Modifiers should be applied to a module simulation after the optical solving has been run. They do not affect the optical result, only the electrical output. It is possible to add and edit the modifiers on a simulation without the need to rerun the ray tracer. The user interface will detect the change to the electrical model and will rerun the electrical solver as needed.

Configuring modifiers

To use modifiers you must first enable them on the Inputs -> Options tab. They are only available for the module based device configurations and only appear when the electrical solver is active.

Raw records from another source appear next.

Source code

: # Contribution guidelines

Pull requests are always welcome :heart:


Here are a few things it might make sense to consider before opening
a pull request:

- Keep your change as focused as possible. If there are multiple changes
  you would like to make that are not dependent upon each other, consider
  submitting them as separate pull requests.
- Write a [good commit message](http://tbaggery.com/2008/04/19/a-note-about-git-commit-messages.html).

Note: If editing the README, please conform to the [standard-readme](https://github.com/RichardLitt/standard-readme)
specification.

Once enabled, modifiers are configured on the Inputs -> Modifiers tab. A new modifier is added using the + Add equivalent circuit modifier button. There is no limit to how many modifiers can be added to a single simulation. They appear in a list in the order they were added and are applied in that order during calculation.

The screenshot below shows an example where three modifiers have been added. The title of each indicates the cell, circuit and input parameters that are modified.

To edit the details of any modifier simply click on the summary text to expand the window.

Each modifier has two main sections: one for adding and editing specific parameters and another for defining the target circuit and cell.

Parameter multipliers

The inputs required to select and edit modifiers for specific equivalent-circuit inputs are located on the left side of the panel. Select which parameters to adjust by clicking the green buttons next to Select elements. This list will only show buttons for input parameters that are enabled in that circuit (i.e. on the Inputs -> Cell tab), and not already added as a parameter to this specific modifier. Once selected they will appear with a text box to enter the multiplier value. You may select as many parameters as needed.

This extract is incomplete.